Horn of Alarm

Horn of Alarm

The massive U.S. efforts in Afghanistan and Iraq to oust Al-Qaeda from the area is like a failed deer culling operation in the Skokie lagoon. It’s just pushing the vermin elsewhere.

And that “elsewhere” is the Horn of Africa, mostly Somalia, but recent events including the attempted Northwest Airlines bombing two days ago, suggest Yemen may be growing unstable enough for Al-Qaeda infiltration, too.

Yemen is a terribly misunderstood society. After the bombing of the U.S.S. Cole in 2000 and the numerous publicized connections between terrorists and radical imams in Yemen, it’s been wrongly presumed that the country is an universal den of iniquity.

Nothing can be further from the truth. Last month’s military raid which included fighter bombers on a presumed Al-Qaeda outpost in the Yemeni wilderness was at the least a joint effort between the Yemen government and the U.S. Many think it was completely a CIA operation, given wide support by the Yemenis.
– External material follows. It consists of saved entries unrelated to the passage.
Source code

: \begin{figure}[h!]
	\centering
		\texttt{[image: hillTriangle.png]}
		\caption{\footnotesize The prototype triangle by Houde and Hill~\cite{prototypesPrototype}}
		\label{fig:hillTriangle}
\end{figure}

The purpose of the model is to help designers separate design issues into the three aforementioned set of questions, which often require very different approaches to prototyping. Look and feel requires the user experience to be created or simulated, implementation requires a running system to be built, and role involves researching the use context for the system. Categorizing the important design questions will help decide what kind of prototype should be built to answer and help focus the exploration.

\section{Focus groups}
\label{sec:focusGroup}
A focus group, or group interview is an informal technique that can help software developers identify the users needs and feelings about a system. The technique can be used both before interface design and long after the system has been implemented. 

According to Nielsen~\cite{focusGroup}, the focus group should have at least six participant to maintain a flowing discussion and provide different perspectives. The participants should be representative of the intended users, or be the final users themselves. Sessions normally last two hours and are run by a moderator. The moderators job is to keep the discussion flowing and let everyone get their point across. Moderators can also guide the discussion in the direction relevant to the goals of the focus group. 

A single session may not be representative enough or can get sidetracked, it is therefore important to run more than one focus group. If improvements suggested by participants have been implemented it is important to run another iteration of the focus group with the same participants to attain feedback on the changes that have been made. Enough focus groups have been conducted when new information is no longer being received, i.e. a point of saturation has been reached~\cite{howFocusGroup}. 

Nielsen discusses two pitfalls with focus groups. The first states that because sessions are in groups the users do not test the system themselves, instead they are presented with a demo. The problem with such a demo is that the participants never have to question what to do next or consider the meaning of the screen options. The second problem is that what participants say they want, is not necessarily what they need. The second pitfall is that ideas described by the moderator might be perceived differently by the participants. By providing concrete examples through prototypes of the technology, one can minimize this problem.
What Yemen is can best be summarized by the fact that even during the Cold War, a Marxist (if Maoist) revolutionary government in the south befriended and worked with a highly capitalistic and western-oriented government in the north, until the two were unified in 1990.

Since then, what the U.S. has proudly termed “fair elections” have democratically created a somewhat autocratic politic that overseas some of the Mideast’s most celebrated intellectuals, religious fanatics calling for each other’s extermination, and a society that is trying desperately to remain open.

And that’s the problem. If you think the U.S. is polarized between Republicans and Democrats, you can’t imagine the polarization among educated, activist Yemenis.

So far, more or less, so good. Somehow this ancient and educated society has managed to hold its remarkably disparate pieces together. And it’s more important than ever that the developed world – particularly the U.S. – find quick and effective ways to support democratic Yemeni society.

Because now, for the first time in maybe … 2000 years, Yemeni society may be fraying at the seams.

It began with the country’s open policy towards refugees. The Yemeni government claims there are currently 95,480 refugees cared for by a mixture of Yemeni and U.N. support. Human Rights Watch and others, however, claim it is closer to 150,000.

According to the latest UNHCR estimates, 74,000 refugees fled to Yemen from Eritrea, Ethiopia and Somalia just this year. That’s a 50% increase over 2008.

Reflecting its hugely varied cultures and politics, Yemen has the most welcoming policy to refugees of virtually any country in Africa or the Mideast.

Strategically positioned reception centers on the coast take in the boat refugees that survive the treacherous Red Sea crossing. In addition to providing temporary shelter and assistance, Yemeni authorities counsel refugees on how to obtain U.N. refugee status, provide job placements within the Yemeni society, run job searches throughout the Mideast for more qualified persons and even provide some job training.

But the remarkably humanitarian policy is coming under increasing strain just by the numbers now fleeing the Horn of Africa.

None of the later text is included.